Ich warf Larissa einen Blick zu. Wollte sie wirklich da mit reingehen? Sie hatte die Lippen zusammengepresst und nickte nur. Resigniert fügte ich mich in mein Schicksal.
Wir folgten Esteban durch einen engen Flur, der in eine Art Wohnzimmer mündete. Das Zimmer war sparsam eingerichtet. Ein dunkler Holztisch mit kurzen Beinen, um den herum sechs Sitzkissen lagen; ein kleines Buchregal an der einen Wand und eine schmale Anrichte an der anderen. Auf dem Tisch standen auf einer bunten Decke eine schwarze Teekanne mit goldenen Verzierungen und drei henkellose Tassen, die kaum größer waren als Fingerhüte. Hatte er uns etwa erwartet?
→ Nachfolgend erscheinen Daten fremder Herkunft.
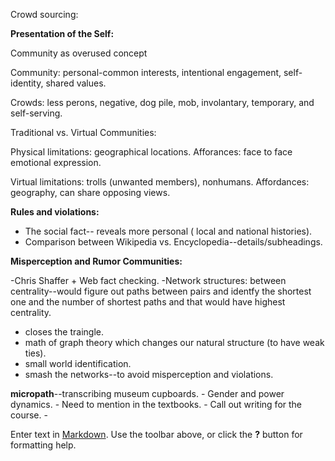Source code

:    
Crowd sourcing:

**Presentation of the Self:**

Community as overused concept


Community:  personal-common interests, intentional engagement, self-identity, shared values. 

Crowds: less perons, negative, dog pile, mob, involantary, temporary, and self-serving. 

 
 Traditional vs. Virtual Communities:

Physical limitations: geographical locations.
Afforances: face to face emotional expression. 

 Virtual limitations: trolls (unwanted members), nonhumans. 
         Affordances:  geography, can share opposing views.
         
**Rules and violations:**

- The social fact-- reveals more personal ( local and national histories).
- Comparison between Wikipedia vs. Encyclopedia--details/subheadings.

**Misperception and Rumor Communities:**

-Chris Shaffer  + Web fact checking.
-Network structures:  between centrality--would figure out paths between pairs and identfy the shortest one and the number of shortest paths  and that would have highest centrality.
  - closes the traingle.
  - math of graph theory which changes our natural structure (to have weak ties).
  - small world identification.
  - smash the networks--to avoid misperception and violations.
  
 **micropath**--transcribing museum cupboards. 
      - Gender and power dynamics.
      - Need to mention in the textbooks.
      - Call out writing for the course.
      - 
        










Enter text in [Markdown](http://daringfireball.net/projects/markdown/). Use the toolbar above, or click the **?** button for formatting help.
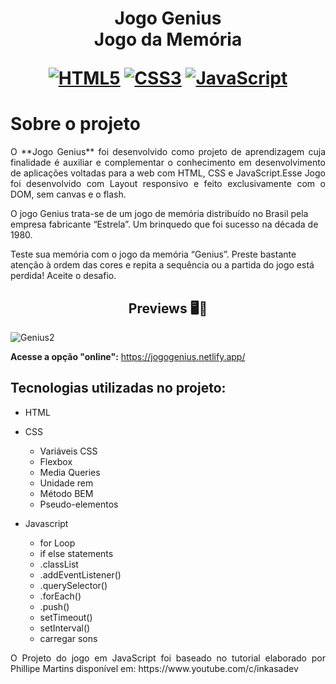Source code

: <h1 align="center">
    <strong>Jogo Genius</strong>
    <br>Jogo da Memória<br/>
   
[![HTML5](https://img.shields.io/badge/-html5-%23E34F26.svg?style=for-the-badge&labelColor=black&logo=html5&logoColor=white)](#) [![CSS3](https://img.shields.io/badge/-css3-%231572B6.svg?style=for-the-badge&labelColor=black&logo=css3&logoColor=white)](#) [![JavaScript](https://img.shields.io/badge/-JavaScript-%23323330.svg?style=for-the-badge&labelColor=black&logo=javascript&logoColor=%23F7DF1E)](#)

# Sobre o projeto
<p style='text-align: justify;'>    
O **Jogo Genius** foi desenvolvido como projeto de aprendizagem cuja finalidade é auxiliar e complementar o conhecimento 
em  desenvolvimento de aplicações voltadas para a web com   HTML,  CSS  e  JavaScript.Esse Jogo foi desenvolvido com Layout responsivo e feito exclusivamente com o DOM, sem canvas e o flash.</p>

O jogo Genius trata-se de um jogo de memória distribuído no Brasil  pela  empresa fabricante “Estrela”. Um brinquedo que 
foi sucesso na década de 1980.


Teste sua memória com o jogo da memória “Genius”.  Preste bastante atenção à ordem  das  cores e repita a sequência ou a partida do jogo está perdida!  Aceite o desafio.


<h2 align="center">Previews 🖥️📱</h2>

![Genius2](https://user-images.githubusercontent.com/61275275/148053228-202bd249-82d1-493b-89d8-79b56188e3d2.gif)   

**Acesse a opção "online":**
  https://jogogenius.netlify.app/



## Tecnologias utilizadas no projeto:

- HTML

- CSS
  - Variáveis CSS
  - Flexbox
  - Media Queries  
  - Unidade rem
  - Método BEM
  - Pseudo-elementos
  
- Javascript
  - for Loop
  - if else statements
  - .classList
  - .addEventListener()
  - .querySelector()  
  - .forEach()
  - .push()
  - setTimeout()
  - setInterval()
  - carregar sons
  
<p style='text-align: justify;'>O Projeto do jogo em JavaScript foi baseado no tutorial elaborado por
Phillipe Martins disponível em: https://www.youtube.com/c/inkasadev </p>
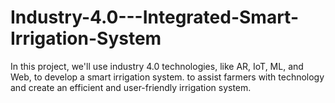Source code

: # Industry-4.0---Integrated-Smart-Irrigation-System
In this project, we'll use industry 4.0 technologies, like AR, IoT, ML, and Web, to develop a smart irrigation system. to assist farmers with technology and create an efficient and user-friendly irrigation system.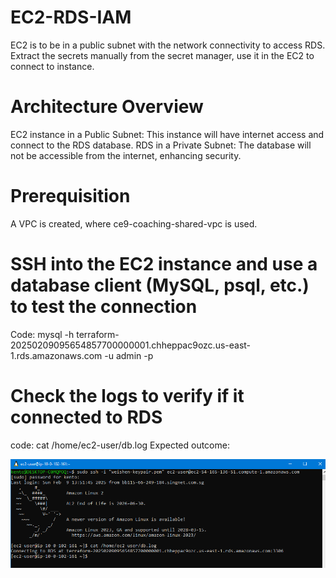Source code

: # EC2-RDS-IAM
EC2 is to be in a public subnet with the network connectivity to access RDS. Extract the secrets manually from the secret manager, use it in the EC2 to connect to instance.

# Architecture Overview
EC2 instance in a Public Subnet: This instance will have internet access and connect to the RDS database.
RDS in a Private Subnet: The database will not be accessible from the internet, enhancing security.

# Prerequisition
A VPC is created, where ce9-coaching-shared-vpc is used.

# SSH into the EC2 instance and use a database client (MySQL, psql, etc.) to test the connection
Code:
mysql -h terraform-20250209095654857700000001.chheppac9ozc.us-east-1.rds.amazonaws.com -u admin -p


# Check the logs to verify if it connected to RDS
code:
cat /home/ec2-user/db.log
Expected outcome:

![alt text](image.png)

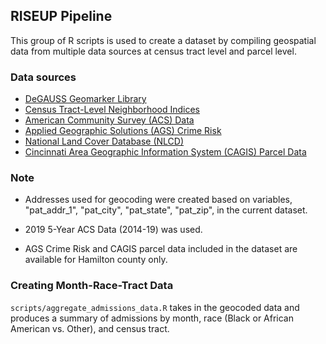 ## RISEUP Pipeline

This group of R scripts is used to create a dataset by compiling geospatial data from multiple data sources at census tract level and parcel level.

### Data sources
  
- [DeGAUSS Geomarker Library](https://degauss.org/)
- [Census Tract-Level Neighborhood Indices](https://github.com/geomarker-io/tract_indices/#census-tract-level-neighborhood-indices)
- [American Community Survey (ACS) Data](https://www.census.gov/programs-surveys/acs/data.html)
- [Applied Geographic Solutions (AGS) Crime Risk](https://appliedgeographic.com/crimerisk/)
- [National Land Cover Database (NLCD)](https://www.usgs.gov/centers/eros/science/national-land-cover-database)
- [Cincinnati Area Geographic Information System (CAGIS) Parcel Data](https://data-cagisportal.opendata.arcgis.com/)

### Note
- Addresses used for geocoding were created based on variables, "pat_addr_1", "pat_city", "pat_state", "pat_zip", in the current dataset.

- 2019 5-Year ACS Data (2014-19) was used.

- AGS Crime Risk and CAGIS parcel data included in the dataset are available for Hamilton county only.

### Creating Month-Race-Tract Data

`scripts/aggregate_admissions_data.R` takes in the geocoded data and produces a summary of admissions by month, race (Black or African American vs. Other), and census tract.

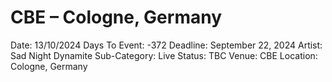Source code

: # CBE – Cologne, Germany

Date: 13/10/2024
Days To Event: -372
Deadline: September 22, 2024
Artist: Sad Night Dynamite
Sub-Category: Live
Status: TBC
Venue: CBE
Location: Cologne, Germany
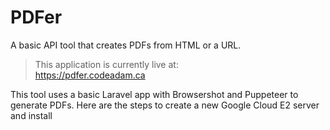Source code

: # PDFer

A basic API tool that creates PDFs from HTML or a URL.

> This application is currently live at:  
> https://pdfer.codeadam.ca

This tool uses a basic Laravel app with Browsershot and Puppeteer to generate PDFs. Here are the steps to create a new Google Cloud E2 server and install 
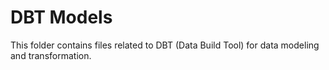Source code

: # DBT Models

This folder contains files related to DBT (Data Build Tool) for data modeling and transformation.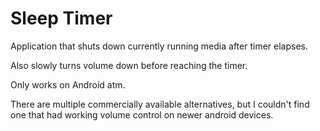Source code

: # Sleep Timer

Application that shuts down currently running media after timer elapses.

Also slowly turns volume down before reaching the timer. 

Only works on Android atm.

There are multiple commercially available alternatives, but I couldn't find one that had working volume control on newer android devices.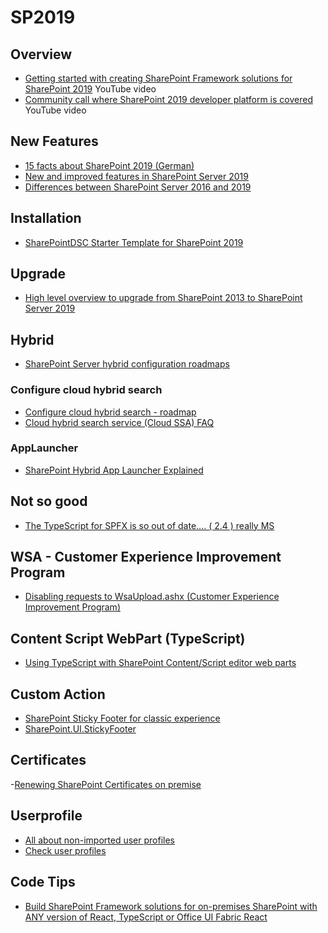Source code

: # SP2019

## Overview

- [Getting started with creating SharePoint Framework solutions for SharePoint 2019](https://www.youtube.com/watch?v=uewOxEnw2_A) YouTube video
- [Community call where SharePoint 2019 developer platform is covered](https://www.youtube.com/watch?v=qPmr7c2B0uk) YouTube video

## New Features

- [15 facts about SharePoint 2019 (German)](https://www.avepoint.com/blog/de/office-365-de/fakten-uebersharepoint-2019/)
- [New and improved features in SharePoint Server 2019](https://docs.microsoft.com/en-us/sharepoint/what-s-new/new-and-improved-features-in-sharepoint-server-2019)
- [Differences between SharePoint Server 2016 and 2019](https://support.office.com/en-gb/article/differences-between-sharepoint-server-2016-and-2019-ba84c8a3-3ce2-4252-926e-c67654ceb4a3)

## Installation

- [SharePointDSC Starter Template for SharePoint 2019](http://nikcharlebois.com/sharepointdsc-starter-template-for-sharepoint-2019)

## Upgrade

- [High level overview to upgrade from SharePoint 2013 to SharePoint Server 2019](https://docs.microsoft.com/de-ch/sharepoint/upgrade-and-update/upgrade-from-sharepoint2013-to-sharepointserver-2019)

## Hybrid

- [SharePoint Server hybrid configuration roadmaps](https://docs.microsoft.com/en-us/sharepoint/hybrid/configuration-roadmaps)

### Configure cloud hybrid search

- [Configure cloud hybrid search - roadmap](https://docs.microsoft.com/de-de/SharePoint/hybrid/configure-cloud-hybrid-searchroadmap)
- [Cloud hybrid search service (Cloud SSA) FAQ](https://docs.microsoft.com/en-us/sharepoint/hybrid/cloud-hybrid-search-faq)

### AppLauncher

- [SharePoint Hybrid App Launcher Explained](https://skodvinhvammen.wordpress.com/2017/03/17/sharepoint-hybrid-app-launcher-explained/)

## Not so good

- [The TypeScript for SPFX is so out of date.... ( 2.4 ) really MS](https://github.com/SharePoint/sp-dev-docs/issues/2999)

## WSA - Customer Experience Improvement Program

- [Disabling requests to WsaUpload.ashx (Customer Experience Improvement Program)](https://www.koskila.net/disabling-requests-to-wsaupload-ashx-customer-experience-improvement-program/)

## Content Script WebPart (TypeScript)

- [Using TypeScript with SharePoint Content/Script editor web parts](https://joelfmrodrigues.wordpress.com/2018/08/13/using-typescript-with-sharepoint-content-script-editor-web-parts/)

## Custom Action

- [SharePoint Sticky Footer for classic experience](https://blog.lsonline.fr/2019/03/31/sharepoint-sticky-footer-for-classic-experience/)
- [SharePoint.UI.StickyFooter](https://gitlab.lsonline.fr/SharePoint/javascript-customactions/tree/master/SharePoint.UI.StickyFooter)

## Certificates

-[Renewing SharePoint Certificates on premise](https://davidliong.wordpress.com/2019/04/15/renewing-sharepoint-certificates-on-premise/)

## Userprofile

- [All about non-imported user profiles](https://joshroark.com/sharepoint-all-about-non-imported-user-profiles/)
- [Check user profiles](https://adamsorenson.com/powershell-script-check-user-profiles/)

## Code Tips

- [Build SharePoint Framework solutions for on-premises SharePoint with ANY version of React, TypeScript or Office UI Fabric React](https://spblog.net/post/2019/08/08/build-sharepoint-framework-solutions-for-on-premises-sharepoint-with-any-version-of-react-typescript-or-office-ui-fabric-react)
Zwei flackernde Kerzen in grün angelaufenen Ständern erzeugten mehr Schatten als Licht im Raum. Ein verschmiertes vergittertes Fenster wehrte erfolgreich die Sonnenstrahlen ab.
Der Gnom machte eine einladende Handbewegung. Er ließ sich auf einem der Kissen nieder und schenkte ohne ein Wort eine dampfende, rotbraune Flüssigkeit aus der Kanne in die drei Tassen.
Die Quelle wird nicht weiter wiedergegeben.